The FirstGroup ordered 173 GB Kite Electroliners in August 2022 for five of the group's subsidiaries as part of an order which also included 20 StreetDeck Electroliners. The first buses from an initial order of 68 GB Kite Electroliners began entering service with First Leicester in May 2023, followed by deliveries of 24 GB Kite Electroliners to First York beginning in late August 2023, 32 to First West Yorkshire's Bramley depot between January and March 2024 for service in Leeds, and the first of 61 for First Hampshire & Dorset's Portsmouth services from March 2024. Further orders for GB Kite Electroliners have been made by First Eastern Counties for services in Norwich, while 18 more are also due for delivery to First Leicester in 2024.

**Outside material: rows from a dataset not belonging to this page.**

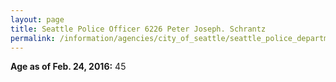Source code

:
```yaml
---
layout: page
title: Seattle Police Officer 6226 Peter Joseph. Schrantz
permalink: /information/agencies/city_of_seattle/seattle_police_department/copbook/6226/
---
```


**Age as of Feb. 24, 2016:** 45
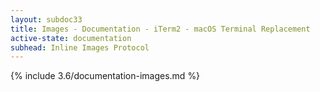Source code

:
 ```yaml
---
layout: subdoc33
title: Images - Documentation - iTerm2 - macOS Terminal Replacement
active-state: documentation
subhead: Inline Images Protocol
---
```

{% include 3.6/documentation-images.md %}

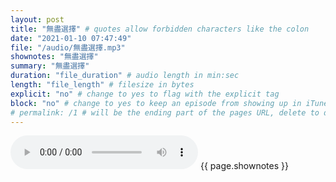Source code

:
 ```yaml
---
layout: post
title: "無盡選擇" # quotes allow forbidden characters like the colon
date: "2021-01-10 07:47:49"
file: "/audio/無盡選擇.mp3"
shownotes: "無盡選擇"
summary: "無盡選擇"
duration: "file_duration" # audio length in min:sec
length: "file_length" # filesize in bytes
explicit: "no" # change to yes to flag with the explicit tag
block: "no" # change to yes to keep an episode from showing up in iTunes
# permalink: /1 # will be the ending part of the pages URL, delete to default to the title
---
```


<audio controls>
<source src="{{site.url}}{{site.baseurl}}{{ page.file }}" type="audio/x-mp3">
Your browser does not support the audio element.
</audio>
{{ page.shownotes }}
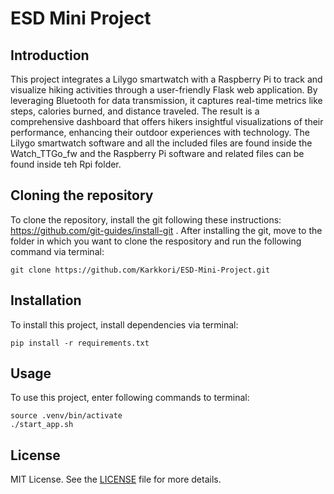 # ESD Mini Project

## Introduction
This project integrates a Lilygo smartwatch with a Raspberry Pi to track and visualize hiking activities through a user-friendly Flask web application. By leveraging Bluetooth for data transmission, it captures real-time metrics like steps, calories burned, and distance traveled. The result is a comprehensive dashboard that offers hikers insightful visualizations of their performance, enhancing their outdoor experiences with technology. The Lilygo smartwatch software and all the included files are found inside the Watch_TTGo_fw and the Raspberry Pi software and related files can be found inside teh Rpi folder.

## Cloning the repository

To clone the repository, install the git following these instructions: https://github.com/git-guides/install-git \.
After installing the git, move to the folder in which you want to clone the respository and run the following command via terminal:
```
git clone https://github.com/Karkkori/ESD-Mini-Project.git
```
## Installation
To install this project, install dependencies via terminal:
```
pip install -r requirements.txt
```
## Usage
To use this project, enter following commands to terminal:

```
source .venv/bin/activate
./start_app.sh
```



## License
MIT License. See the [LICENSE](https://opensource.org/license/mit) file for more details.

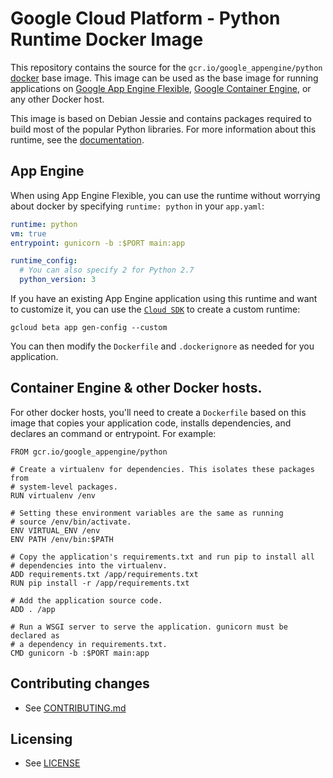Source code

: # Google Cloud Platform - Python Runtime Docker Image

This repository contains the source for the `gcr.io/google_appengine/python` [docker](https://docker.io) base image. This image can be used as the base image for running applications on [Google App Engine Flexible](https://cloud.google.com/appengine/docs/flexible/), [Google Container Engine](https://cloud.google.com/container-engine), or any other Docker host.

This image is based on Debian Jessie and contains packages required to build most of the popular Python libraries. For more information about this runtime, see the [documentation](https://cloud.google.com/appengine/docs/flexible/python/runtime).

## App Engine

When using App Engine Flexible, you can use the runtime without worrying about docker by specifying `runtime: python` in your `app.yaml`:

```yaml
runtime: python
vm: true
entrypoint: gunicorn -b :$PORT main:app

runtime_config:
  # You can also specify 2 for Python 2.7
  python_version: 3
```

If you have an existing App Engine application using this runtime and want to customize it, you can use the [`Cloud SDK`](https://cloud.google.com/sdk/gcloud/reference/preview/app/gen-config) to create a custom runtime:

    gcloud beta app gen-config --custom 

You can then modify the `Dockerfile` and `.dockerignore` as needed for you application. 

## Container Engine & other Docker hosts.
  
For other docker hosts, you'll need to create a `Dockerfile` based on this image that copies your application code, installs dependencies, and declares an command or entrypoint. For example:

    FROM gcr.io/google_appengine/python
    
    # Create a virtualenv for dependencies. This isolates these packages from
    # system-level packages.
    RUN virtualenv /env
    
    # Setting these environment variables are the same as running
    # source /env/bin/activate.
    ENV VIRTUAL_ENV /env
    ENV PATH /env/bin:$PATH
    
    # Copy the application's requirements.txt and run pip to install all
    # dependencies into the virtualenv.
    ADD requirements.txt /app/requirements.txt
    RUN pip install -r /app/requirements.txt
    
    # Add the application source code.
    ADD . /app
    
    # Run a WSGI server to serve the application. gunicorn must be declared as
    # a dependency in requirements.txt.
    CMD gunicorn -b :$PORT main:app

## Contributing changes

* See [CONTRIBUTING.md](CONTRIBUTING.md)

## Licensing

* See [LICENSE](LICENSE)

28 GB Kite Electroliners were delivered for Translink's Foyle Metro operation in Derry in May 2023. These buses began entering service in the city in August 2023 after the installation of charging infrastructure and training of staff at the Foyle Metro depot. 21 more GB Kite Electroliners began to be delivered to Translink from May 2024, with four being delivered for the Foyle Metro operation, 14 being delivered to Ulsterbus for services in Derry, Coleraine and Craigavon, and three delivered Metro in Belfast for use on an express service to George Best Belfast City Airport.

The Oxford Bus Company received five GB Kite Electroliners as part of a 104-vehicle order for zero-emission Wrightbus buses, while Transport UK, the first Transport for London operator to order GB Kites, ordered 12 GB Kite Electroliners for service on route E7 featuring a redesigned front end to comply with TfL's Bus Safety Standard, with the first of a further 24 delivered to Abellio's successor Transport UK London Bus from May 2024. Arriva London, meanwhile, announced in February 2024 that it had placed orders for 11 GB Kite Electroliners.

In October 2024, the Go-Ahead Group signed a £500 million three-year deal for Wrightbus to supply of over 1,200 electric buses to its subsidiaries; all apart from 43 of these buses will be from the Electroliner range. The first Go-Ahead subsidiary to take delivery of GB Kite Electroliners from this deal was Pulhams Coaches, with eight entering service with the operator in March 2026, a further nine GB Kites entering service with Salisbury Reds in April 2026, and eleven entering service with East Yorkshire that same month.

Edinburgh municipal bus operator Lothian Buses took delivery of nine GB Kite Electroliners in June 2026. 16 GB Kite Electroliners ordered by Transport for Greater Manchester in May 2026 are to be delivered to Stagecoach Manchester for franchised Bee Network services, while GB Kite Electroliners are among an order for 193 Wrightbus electric buses also placed in May 2026 by the West Yorkshire Combined Authority for use on franchised Weaver Network services.